1) It is easy to learn
2) It has a REPL.
3) It has a large standard library, and most things things in the library are easy to use.
The library is not super abstracted and overly engineered like so many other tools.
4) It has a large universe of third party libraries that are useful and easy to install.
There are bindings to many C/C++ and Fortran libraries. Things like numpy, scipy, and matplotlib.
5) The language and its libraries work on Windows/Linux/Mac.
6) The language is good at allowing one to focus on the problem at hand without worrying so much about minutiae of the language.
7) It supports imperative and object-oriented programming and has some support for functional style programming with map, filter, lambdas and list comprehensions. The functional programming support is on the weak side, but at least there is something.
The language also has some down sides.
1) Python hides low level details from the programmer. As a student learning about programming, ones needs to understand this stuff.
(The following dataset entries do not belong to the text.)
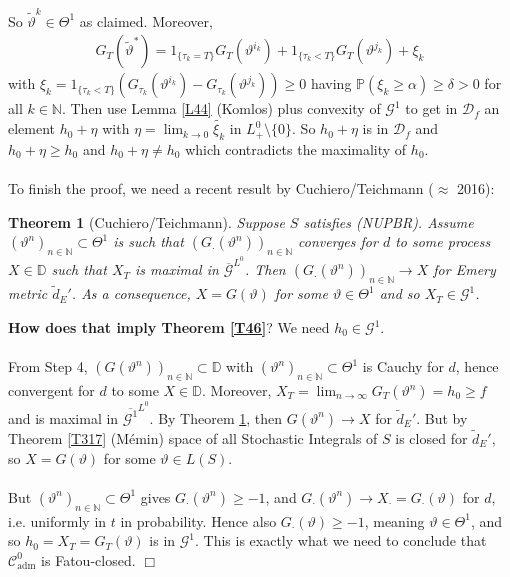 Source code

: \documentclass[12pt,a4paper, twoside]{article}
\newtheorem{thm}{Theorem}[section]
\theoremstyle{definition}
\newcommand{\PP}{\mathbb{P}} %
\begin{document}
So $\widetilde{\vartheta}^k \in \Theta^1$ as claimed.
\newpage Moreover, 
\begin{align*}
G_T( \widetilde{\vartheta}^*) = 1_{\{ \tau_k = T\}} G_T( \vartheta^{i_k}) + 1_{\{ \tau_k < T\}} G_T( \vartheta^{j_k}) + \xi_k
\end{align*}
 with $\xi_k = 1_{\{ \tau_k < T\}} ( G_{\tau_k} ( \vartheta^{i_k}) - G_{\tau_k} ( \vartheta^{j_k})) \geq 0$ having $\PP( \xi_k \geq \alpha) \geq \delta > 0$ for all $k \in \mathbb{N}$. Then use Lemma \ref{L44} (Komlos) plus convexity of $\mathcal{G}^1$ to get in $\mathcal{D}_f$ an element $h_0 + \eta$ with $\eta = \lim_{k \to 0} \widetilde{ \xi_k}$ in $L_+^0 \setminus \{0\}$. So $h_0 + \eta$ is in $\mathcal{D}_f$ and $h_0 + \eta \geq h_0$ and $h_0 + \eta \neq h_0$ which contradicts the maximality of $h_0$. 
 \\\\
 To finish the proof, we need a recent result by Cuchiero/Teichmann ($\approx$ 2016):
\begin{thm}[Cuchiero/Teichmann] \label{T47} Suppose $S$ satisfies (NUPBR). Assume $( \vartheta^n)_{n \in \mathbb{N}} \subset \Theta^1$ is such that $(G_\cdot ( \vartheta^n))_{n \in \mathbb{N}}$ converges for $d$ to some process $X \in \mathbb{D}$ such that $X_T$ is maximal in $\overline{\mathcal{G}}^{L^0}$. Then $(G_\cdot ( \vartheta^n))_{n \in \mathbb{N}} \to X$ for Emery metric $\widetilde{d}_E'$. As a consequence, $X= G( \vartheta)$ for some $\vartheta \in \Theta^1$ and so $X_T \in \mathcal{G}^1$. 
\end{thm}
\noindent \textbf{How does that imply Theorem \ref{T46}}? We need $h_0 \in \mathcal{G}^1$.\\
\\
From Step 4, $(G( \vartheta^n))_{n \in \mathbb{N}} \subset \mathbb{D}$ with $( \vartheta^n)_{n \in \mathbb{N}} \subset \Theta^1$ is Cauchy for $d$, hence convergent for $d$ to some $X \in \mathbb{D}$. Moreover,  $ X_T= \lim_{n \to \infty} G_T( \vartheta^n)=h_0 \geq f$ and is maximal in $\overline{\mathcal{G}^1}^{L^0}$. By Theorem \ref{T47}, then $G( \vartheta^n) \to X$ for $\widetilde{d}_E'$. But by Theorem \ref{T317} (Mémin) space of all Stochastic Integrals of $S$ is closed for $\widetilde{d}_E'$, so $X=G ( \vartheta)$ for some $\vartheta \in L(S)$. 
\\\\
But $( \vartheta^n)_{n \in \mathbb{N}} \subset \Theta^1$ gives $G_\cdot ( \vartheta^n) \geq -1$, and $G_\cdot ( \vartheta^n) \to X_\cdot = G_\cdot ( \vartheta)$ for $d$, i.e. uniformly in $t$ in probability. Hence also $G_\cdot ( \vartheta) \geq -1$, meaning $\vartheta \in \Theta^1$, and so $h_0 = X_T = G_T( \vartheta)$ is in $\mathcal{G}^1$. This is exactly what we need to conclude that $\mathcal{C}_\text{adm}^0$ is Fatou-closed. \hfill $\Box$
\end{document}
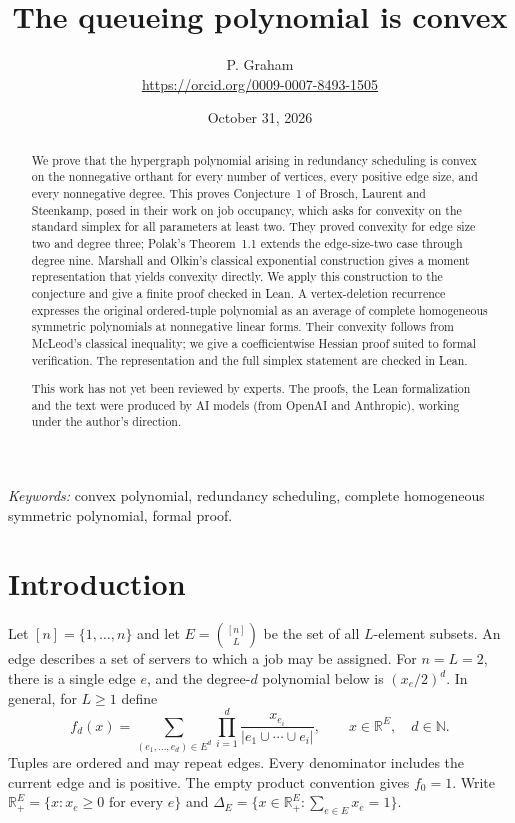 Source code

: \documentclass[11pt]{article}
\title{The queueing polynomial is convex}
\author{P. Graham\\ \small\url{https://orcid.org/0009-0007-8493-1505}}
\date{October 31, 2026}
\newcommand{\R}{\mathbb R}
\newcommand{\N}{\mathbb N}
\begin{document}
\maketitle
\begin{abstract}
We prove that the hypergraph polynomial arising in redundancy scheduling is
convex on the nonnegative orthant for every number of vertices, every
positive edge size, and every nonnegative degree. This proves Conjecture~1
of Brosch, Laurent and Steenkamp, posed in their work on job occupancy,
which asks for convexity on the standard simplex for all parameters at
least two. They proved convexity for edge size two and degree three;
Polak's Theorem~1.1 extends the edge-size-two case through degree nine.
Marshall and Olkin's classical exponential construction gives a moment
representation that yields convexity directly. We apply this construction
to the conjecture and give a finite proof checked in Lean. A vertex-deletion
recurrence expresses the original ordered-tuple polynomial as an average
of complete homogeneous symmetric polynomials at nonnegative linear forms.
Their convexity follows from McLeod's classical inequality; we give a
coefficientwise Hessian proof suited to formal verification. The
representation and the full simplex statement are checked in Lean.

This work has not yet been reviewed by experts.
The proofs, the Lean formalization and the text were produced by AI models
(from OpenAI and Anthropic), working under the author's direction.
\end{abstract}
\medskip
\noindent\textit{Keywords:} convex polynomial, redundancy scheduling,
complete homogeneous symmetric polynomial, formal proof.

\section{Introduction}

Let $[n]=\{1,\ldots,n\}$ and let $E=\binom{[n]}{L}$ be the set of
all $L$-element subsets. An edge describes a set of servers to which a job
may be assigned. For $n=L=2$, there is a single edge $e$, and the
degree-$d$ polynomial below is $(x_e/2)^d$. In general, for $L\geq1$ define
\begin{equation}\label{eq:f}
 f_d(x)=\sum_{(e_1,\ldots,e_d)\in E^d}
       \prod_{i=1}^d\frac{x_{e_i}}{|e_1\cup\cdots\cup e_i|},
       \qquad x\in\R^E,\quad d\in\N.
\end{equation}
Tuples are ordered and may repeat edges. Every denominator includes the
current edge and is positive. The empty product convention gives $f_0=1$.
Write $\R_+^E=\{x:x_e\geq0\text{ for every }e\}$ and
$\Delta_E=\{x\in\R_+^E:\sum_{e\in E}x_e=1\}$.
\end{document}
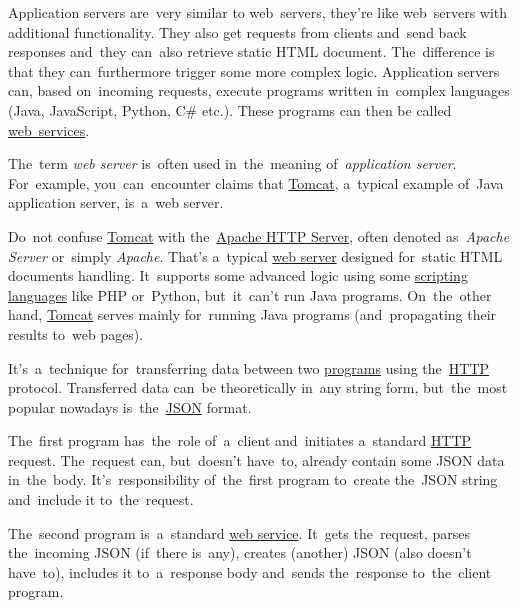 \label{applicationserver}
Application servers are~very similar to web~servers, they're like web~servers with additional functionality.
They also get requests from clients and~send back responses and~they can~also retrieve static HTML document.
The~difference is that they can~furthermore trigger some more complex logic.
Application servers can, based on~incoming requests, execute programs written in~complex languages (Java, JavaScript, Python, C\# etc.).
These programs can then be called \hyperref[webserviceapplication]{web~services}.

\warning The~term \textit{web server} is~often used in~the~meaning of~\textit{application server}.
For~example, you~can~encounter claims that \hyperref[tomcat]{Tomcat}, a~typical example of~Java application server, is~a~web server.

\warning Do~not confuse \hyperref[tomcat]{Tomcat} with the~\href{https://en.wikipedia.org/wiki/Apache_HTTP_Server}{Apache HTTP Server}, often denoted as~\textit{Apache Server} or~simply \textit{Apache}.
That's a~typical \hyperref[webserver]{web server} designed for~static HTML documents handling.
It~supports some advanced logic using some \hyperref[scriptinglanguages]{scripting languages} like PHP or~Python, but~it~can't run Java programs.
On~the~other hand, \hyperref[tomcat]{Tomcat} serves mainly for~running Java programs (and~propagating their results to~web pages).

\label{dns}

\label{rest}
It's~a~technique for~transferring data between two \hyperref[applicationprocessprogramservicethread]{programs} using the~\hyperref[http]{HTTP} protocol.
Transferred data can~be theoretically in~any string form, but~the~most popular nowadays is~the~\hyperref[json]{JSON} format.

The~first program has~the~role of~a~client and~initiates a~standard \hyperref[http]{HTTP} request.
The~request can, but~doesn't have~to, already contain some JSON data in~the~body.
It's~responsibility of~the~first program to~create the~JSON string and~include it to~the~request.

The~second program is~a~standard \hyperref[webserviceapplication]{web service}.
It~gets the~request, parses the~incoming JSON (if~there is~any), creates (another) JSON (also doesn't have~to), includes it to~a~response body and~sends the~response to~the~client program.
Thus 'C' should also be taught.
2) It has been my experience that dynamic typing is useful for relativity small single person tasks. Somewhere around 30,000 lines, one begins to wish for static type checking. However, one needs a good type system. The rise of generics has greatly improved modern statically typed languages.
After reading "Learn You a Haskell For Great Good", I think all programmers should learn Haskell.
It is not really just about learning Haskell either, but understanding the power of function abstraction, combinators, referential integrity, organizing data, and managing side effects.